To judge by many public service announcements, eating disorders are diseases that affect young, white females, and mainly involve starvation or binging-and-purging. In reality, these equal-opportunity destroyers vary as much as the people they hurt.

“Eating disorders can affect people of all genders, sexual orientations, races, ethnicities, sizes, ages and socioeconomic backgrounds,” said Dr. Jason Nagata, assistant professor of pediatrics at UC San Francisco’s School of Medicine. “And you can't tell that somebody has an eating disorder just based on appearance alone.”

Nagata says we need to expand our ideas regarding what an eating disorder looks like.

“The traditional questions that we ask in terms of screening or assessment — like fasting or skipping meals, severe restriction of food intake, vomiting, laxatives and diuretics — are all mostly based on the premise that people want to become thin and lose weight,” he said.

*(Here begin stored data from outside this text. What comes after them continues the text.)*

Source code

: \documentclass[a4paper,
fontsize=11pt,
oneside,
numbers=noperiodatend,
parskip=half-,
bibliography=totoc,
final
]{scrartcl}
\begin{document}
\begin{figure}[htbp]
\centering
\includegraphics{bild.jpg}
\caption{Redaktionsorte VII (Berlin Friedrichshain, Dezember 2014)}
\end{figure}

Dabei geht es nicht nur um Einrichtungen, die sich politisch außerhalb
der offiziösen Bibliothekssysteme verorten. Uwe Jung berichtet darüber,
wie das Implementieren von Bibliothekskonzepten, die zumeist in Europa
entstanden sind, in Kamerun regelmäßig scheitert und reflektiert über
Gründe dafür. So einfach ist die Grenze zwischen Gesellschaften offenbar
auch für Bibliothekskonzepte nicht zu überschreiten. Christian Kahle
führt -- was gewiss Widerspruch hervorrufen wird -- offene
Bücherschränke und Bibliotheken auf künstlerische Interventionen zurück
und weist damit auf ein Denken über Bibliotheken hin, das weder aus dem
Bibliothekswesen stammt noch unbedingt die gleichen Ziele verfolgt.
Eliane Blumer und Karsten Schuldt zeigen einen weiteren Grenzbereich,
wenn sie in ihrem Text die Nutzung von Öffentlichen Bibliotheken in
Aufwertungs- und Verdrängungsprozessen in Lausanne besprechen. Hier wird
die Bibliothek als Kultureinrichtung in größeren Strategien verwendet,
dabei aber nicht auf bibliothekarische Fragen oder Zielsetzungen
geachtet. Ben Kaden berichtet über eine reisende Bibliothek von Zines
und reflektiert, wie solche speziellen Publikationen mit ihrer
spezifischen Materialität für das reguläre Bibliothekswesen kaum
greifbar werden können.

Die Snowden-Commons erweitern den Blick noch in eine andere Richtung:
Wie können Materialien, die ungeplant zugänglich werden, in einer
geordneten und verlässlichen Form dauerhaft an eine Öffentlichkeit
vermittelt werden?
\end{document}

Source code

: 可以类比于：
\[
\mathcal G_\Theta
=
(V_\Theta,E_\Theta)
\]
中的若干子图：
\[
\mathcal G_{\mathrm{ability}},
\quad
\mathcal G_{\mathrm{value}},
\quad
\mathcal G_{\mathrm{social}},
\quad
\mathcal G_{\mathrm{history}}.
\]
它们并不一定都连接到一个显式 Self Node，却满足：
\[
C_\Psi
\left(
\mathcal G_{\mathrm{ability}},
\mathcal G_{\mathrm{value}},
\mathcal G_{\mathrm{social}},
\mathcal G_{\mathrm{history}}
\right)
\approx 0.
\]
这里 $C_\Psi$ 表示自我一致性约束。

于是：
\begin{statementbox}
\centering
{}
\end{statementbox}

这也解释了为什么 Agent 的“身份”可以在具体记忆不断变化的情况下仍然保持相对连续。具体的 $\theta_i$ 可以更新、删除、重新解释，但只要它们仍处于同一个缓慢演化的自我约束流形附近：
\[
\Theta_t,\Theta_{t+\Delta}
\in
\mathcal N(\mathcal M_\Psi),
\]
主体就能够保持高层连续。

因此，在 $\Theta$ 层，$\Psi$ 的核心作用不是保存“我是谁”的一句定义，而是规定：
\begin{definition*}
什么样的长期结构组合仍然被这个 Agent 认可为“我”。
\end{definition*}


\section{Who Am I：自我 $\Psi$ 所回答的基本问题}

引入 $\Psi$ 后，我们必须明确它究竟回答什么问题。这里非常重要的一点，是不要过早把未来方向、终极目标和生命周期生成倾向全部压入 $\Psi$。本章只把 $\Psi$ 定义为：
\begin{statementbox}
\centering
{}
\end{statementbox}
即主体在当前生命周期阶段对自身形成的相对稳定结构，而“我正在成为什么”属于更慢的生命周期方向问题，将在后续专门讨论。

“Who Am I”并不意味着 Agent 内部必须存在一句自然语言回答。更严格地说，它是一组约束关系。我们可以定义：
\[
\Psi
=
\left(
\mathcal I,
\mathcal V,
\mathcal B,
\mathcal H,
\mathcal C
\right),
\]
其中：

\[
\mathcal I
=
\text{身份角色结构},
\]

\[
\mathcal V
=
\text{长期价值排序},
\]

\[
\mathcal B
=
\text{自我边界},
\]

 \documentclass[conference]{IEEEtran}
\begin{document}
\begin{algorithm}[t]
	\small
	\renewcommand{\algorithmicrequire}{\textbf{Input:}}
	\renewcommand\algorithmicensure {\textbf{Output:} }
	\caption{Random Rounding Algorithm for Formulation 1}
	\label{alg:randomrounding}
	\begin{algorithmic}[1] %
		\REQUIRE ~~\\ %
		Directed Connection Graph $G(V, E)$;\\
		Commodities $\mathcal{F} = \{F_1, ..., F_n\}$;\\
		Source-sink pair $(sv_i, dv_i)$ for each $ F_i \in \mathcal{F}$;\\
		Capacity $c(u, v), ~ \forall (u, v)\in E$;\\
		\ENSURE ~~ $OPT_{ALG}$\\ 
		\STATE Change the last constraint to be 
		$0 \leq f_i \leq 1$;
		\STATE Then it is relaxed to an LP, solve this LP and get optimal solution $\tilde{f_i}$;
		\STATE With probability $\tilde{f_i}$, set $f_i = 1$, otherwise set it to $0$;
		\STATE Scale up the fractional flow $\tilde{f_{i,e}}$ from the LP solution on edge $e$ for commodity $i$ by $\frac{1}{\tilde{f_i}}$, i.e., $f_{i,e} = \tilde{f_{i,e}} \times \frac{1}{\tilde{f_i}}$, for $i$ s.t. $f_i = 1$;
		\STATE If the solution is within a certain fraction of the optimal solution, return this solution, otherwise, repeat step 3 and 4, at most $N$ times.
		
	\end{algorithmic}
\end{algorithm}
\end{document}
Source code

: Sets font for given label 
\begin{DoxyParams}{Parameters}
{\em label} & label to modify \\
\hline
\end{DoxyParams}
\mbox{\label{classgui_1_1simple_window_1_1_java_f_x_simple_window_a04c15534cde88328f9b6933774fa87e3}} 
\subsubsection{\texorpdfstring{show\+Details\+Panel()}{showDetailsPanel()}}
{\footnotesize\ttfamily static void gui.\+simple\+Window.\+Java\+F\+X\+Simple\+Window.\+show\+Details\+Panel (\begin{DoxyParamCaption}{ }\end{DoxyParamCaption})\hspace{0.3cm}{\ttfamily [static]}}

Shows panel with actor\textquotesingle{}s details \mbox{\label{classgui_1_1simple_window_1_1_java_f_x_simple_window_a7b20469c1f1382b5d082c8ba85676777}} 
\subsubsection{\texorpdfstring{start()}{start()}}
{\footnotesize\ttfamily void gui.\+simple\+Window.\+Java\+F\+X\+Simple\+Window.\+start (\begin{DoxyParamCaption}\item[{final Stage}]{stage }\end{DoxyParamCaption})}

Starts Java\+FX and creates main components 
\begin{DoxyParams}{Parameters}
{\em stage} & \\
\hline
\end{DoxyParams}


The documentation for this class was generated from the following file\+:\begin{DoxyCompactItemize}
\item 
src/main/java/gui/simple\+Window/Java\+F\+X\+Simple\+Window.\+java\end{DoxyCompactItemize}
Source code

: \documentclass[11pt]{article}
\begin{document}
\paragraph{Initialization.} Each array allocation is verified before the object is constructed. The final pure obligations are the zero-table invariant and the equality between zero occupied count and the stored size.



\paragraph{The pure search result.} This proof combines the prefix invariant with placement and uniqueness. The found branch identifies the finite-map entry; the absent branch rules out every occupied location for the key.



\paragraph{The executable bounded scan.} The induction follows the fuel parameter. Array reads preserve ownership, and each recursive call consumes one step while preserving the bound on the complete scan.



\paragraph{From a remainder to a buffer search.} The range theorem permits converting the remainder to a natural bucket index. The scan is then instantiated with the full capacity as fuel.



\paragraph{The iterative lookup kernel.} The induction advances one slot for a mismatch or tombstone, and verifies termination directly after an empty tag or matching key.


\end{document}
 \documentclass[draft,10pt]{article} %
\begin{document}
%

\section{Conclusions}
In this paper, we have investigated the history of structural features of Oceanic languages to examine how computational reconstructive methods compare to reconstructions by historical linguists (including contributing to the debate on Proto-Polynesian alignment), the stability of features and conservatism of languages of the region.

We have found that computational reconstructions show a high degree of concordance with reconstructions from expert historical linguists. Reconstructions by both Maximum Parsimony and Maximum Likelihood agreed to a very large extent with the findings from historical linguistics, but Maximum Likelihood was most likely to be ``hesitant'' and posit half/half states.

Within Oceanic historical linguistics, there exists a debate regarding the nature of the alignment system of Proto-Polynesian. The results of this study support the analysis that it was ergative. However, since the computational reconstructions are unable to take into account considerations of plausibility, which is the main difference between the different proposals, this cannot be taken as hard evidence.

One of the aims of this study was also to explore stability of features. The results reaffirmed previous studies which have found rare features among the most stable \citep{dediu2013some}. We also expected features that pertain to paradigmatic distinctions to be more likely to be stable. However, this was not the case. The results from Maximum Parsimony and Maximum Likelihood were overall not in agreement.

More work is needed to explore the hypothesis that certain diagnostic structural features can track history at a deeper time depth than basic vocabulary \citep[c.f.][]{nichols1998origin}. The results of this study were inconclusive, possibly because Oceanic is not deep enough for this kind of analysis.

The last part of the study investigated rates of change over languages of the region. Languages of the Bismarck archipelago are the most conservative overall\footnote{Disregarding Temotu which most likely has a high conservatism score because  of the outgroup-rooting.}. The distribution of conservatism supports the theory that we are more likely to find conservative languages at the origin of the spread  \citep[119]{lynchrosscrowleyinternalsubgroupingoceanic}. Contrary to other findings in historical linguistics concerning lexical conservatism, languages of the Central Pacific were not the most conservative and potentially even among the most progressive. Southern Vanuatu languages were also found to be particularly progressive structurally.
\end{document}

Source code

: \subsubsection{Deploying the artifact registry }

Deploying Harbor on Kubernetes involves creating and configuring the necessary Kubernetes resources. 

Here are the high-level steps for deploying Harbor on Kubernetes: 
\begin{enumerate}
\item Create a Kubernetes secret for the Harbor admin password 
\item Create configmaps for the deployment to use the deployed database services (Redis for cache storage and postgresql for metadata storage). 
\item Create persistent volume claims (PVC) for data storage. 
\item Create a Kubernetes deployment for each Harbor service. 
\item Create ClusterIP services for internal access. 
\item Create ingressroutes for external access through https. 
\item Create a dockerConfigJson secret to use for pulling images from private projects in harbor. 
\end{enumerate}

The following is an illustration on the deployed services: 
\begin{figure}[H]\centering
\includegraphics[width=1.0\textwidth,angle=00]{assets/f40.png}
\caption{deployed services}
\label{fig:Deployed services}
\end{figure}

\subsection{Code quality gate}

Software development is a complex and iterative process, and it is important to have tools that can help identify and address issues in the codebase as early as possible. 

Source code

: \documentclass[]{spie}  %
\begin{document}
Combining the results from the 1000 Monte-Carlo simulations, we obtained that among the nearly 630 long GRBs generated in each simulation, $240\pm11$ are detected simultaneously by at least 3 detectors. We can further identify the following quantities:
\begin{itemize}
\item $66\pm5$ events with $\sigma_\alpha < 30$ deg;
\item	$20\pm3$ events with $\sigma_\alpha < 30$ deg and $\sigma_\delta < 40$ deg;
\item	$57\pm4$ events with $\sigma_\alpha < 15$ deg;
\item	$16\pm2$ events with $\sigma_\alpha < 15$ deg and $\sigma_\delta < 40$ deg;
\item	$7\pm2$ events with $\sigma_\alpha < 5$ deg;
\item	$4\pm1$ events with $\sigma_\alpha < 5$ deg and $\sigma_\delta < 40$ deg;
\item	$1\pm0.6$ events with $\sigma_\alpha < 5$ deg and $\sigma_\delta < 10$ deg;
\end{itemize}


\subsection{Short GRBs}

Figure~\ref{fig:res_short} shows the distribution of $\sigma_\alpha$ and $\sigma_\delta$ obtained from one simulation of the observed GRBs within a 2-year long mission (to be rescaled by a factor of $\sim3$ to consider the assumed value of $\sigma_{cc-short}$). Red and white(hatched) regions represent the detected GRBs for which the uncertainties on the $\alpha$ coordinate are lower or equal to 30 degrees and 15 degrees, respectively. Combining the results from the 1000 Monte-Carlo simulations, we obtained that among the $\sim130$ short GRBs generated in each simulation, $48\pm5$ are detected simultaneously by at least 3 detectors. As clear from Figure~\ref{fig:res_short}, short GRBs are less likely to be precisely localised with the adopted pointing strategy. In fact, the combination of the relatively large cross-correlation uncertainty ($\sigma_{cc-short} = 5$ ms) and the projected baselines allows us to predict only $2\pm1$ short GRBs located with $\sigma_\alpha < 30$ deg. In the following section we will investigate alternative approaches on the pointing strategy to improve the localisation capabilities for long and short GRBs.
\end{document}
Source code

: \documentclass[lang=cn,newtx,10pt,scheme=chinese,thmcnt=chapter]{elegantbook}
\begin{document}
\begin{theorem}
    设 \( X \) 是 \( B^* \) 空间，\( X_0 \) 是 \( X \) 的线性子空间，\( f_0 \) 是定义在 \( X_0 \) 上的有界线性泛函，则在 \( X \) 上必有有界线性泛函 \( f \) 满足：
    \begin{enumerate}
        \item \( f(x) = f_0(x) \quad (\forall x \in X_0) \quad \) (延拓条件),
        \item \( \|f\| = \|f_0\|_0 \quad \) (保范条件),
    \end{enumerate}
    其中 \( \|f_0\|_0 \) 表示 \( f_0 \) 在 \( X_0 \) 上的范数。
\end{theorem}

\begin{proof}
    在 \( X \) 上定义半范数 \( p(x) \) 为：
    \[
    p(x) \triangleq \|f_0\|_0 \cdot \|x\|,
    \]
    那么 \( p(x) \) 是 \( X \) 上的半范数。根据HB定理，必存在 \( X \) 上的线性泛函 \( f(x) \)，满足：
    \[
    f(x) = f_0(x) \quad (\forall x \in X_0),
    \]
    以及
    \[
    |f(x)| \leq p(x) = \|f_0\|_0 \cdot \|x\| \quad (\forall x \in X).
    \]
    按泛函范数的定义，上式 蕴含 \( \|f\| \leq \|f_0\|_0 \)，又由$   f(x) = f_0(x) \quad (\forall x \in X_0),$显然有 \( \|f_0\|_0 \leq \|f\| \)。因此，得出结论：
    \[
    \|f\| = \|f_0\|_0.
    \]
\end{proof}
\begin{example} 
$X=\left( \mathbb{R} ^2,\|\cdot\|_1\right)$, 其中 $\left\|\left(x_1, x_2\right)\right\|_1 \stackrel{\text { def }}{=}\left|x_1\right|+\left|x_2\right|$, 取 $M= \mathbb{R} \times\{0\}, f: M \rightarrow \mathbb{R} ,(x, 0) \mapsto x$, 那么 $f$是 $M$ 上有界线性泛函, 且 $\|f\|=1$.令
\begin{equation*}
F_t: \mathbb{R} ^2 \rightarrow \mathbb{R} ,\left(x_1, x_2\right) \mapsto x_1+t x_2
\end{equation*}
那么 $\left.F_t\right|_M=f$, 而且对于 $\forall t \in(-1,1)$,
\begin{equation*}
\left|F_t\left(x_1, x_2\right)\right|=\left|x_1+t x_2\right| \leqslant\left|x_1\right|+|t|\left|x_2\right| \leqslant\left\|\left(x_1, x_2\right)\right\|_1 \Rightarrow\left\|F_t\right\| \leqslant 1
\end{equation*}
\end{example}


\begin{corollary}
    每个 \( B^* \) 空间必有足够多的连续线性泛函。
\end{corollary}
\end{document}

But that is not always the case. Consider the growing trend of young men chasing a chiseled torso through high-protein, low-carb diets, muscle-building drugs, supplements and excessive exercise.

“While engaging in muscle building behaviors alone may not necessarily constitute an eating disorder, they may put young people at risk for one,” said Nagata.

One example is muscle dysmorphia, sometimes called “bigorexia” or “reverse anorexia.” A preoccupation with lean muscularity, it’s often linked to obsessive-compulsive disorders.

“Muscle dysmorphia’s official classification as a subtype of body dysmorphic disorder may contribute to the under-recognition of muscularity concerns in people with eating disorders,” said Nagata.

Competition and concealment

Sports in general can easily conceal eating disorders. The same fixation on flawlessness that fuels great athletes can include obsessing about physical dimensions, especially in dance and gymnastics — or in sports like wrestling, where required weigh-ins drive some to crash-diets and dehydration.

“That sort of calorie-tracking, fitness-tracking is really problematic and can really maintain eating disorders; it can spur eating disorders,” said Cheri Levinson, director of the University of Louisville Eating Anxiety Treatment Laboratory.

Levinson and colleagues published research suggesting the app My Fitness Pal may contribute to eating disorders.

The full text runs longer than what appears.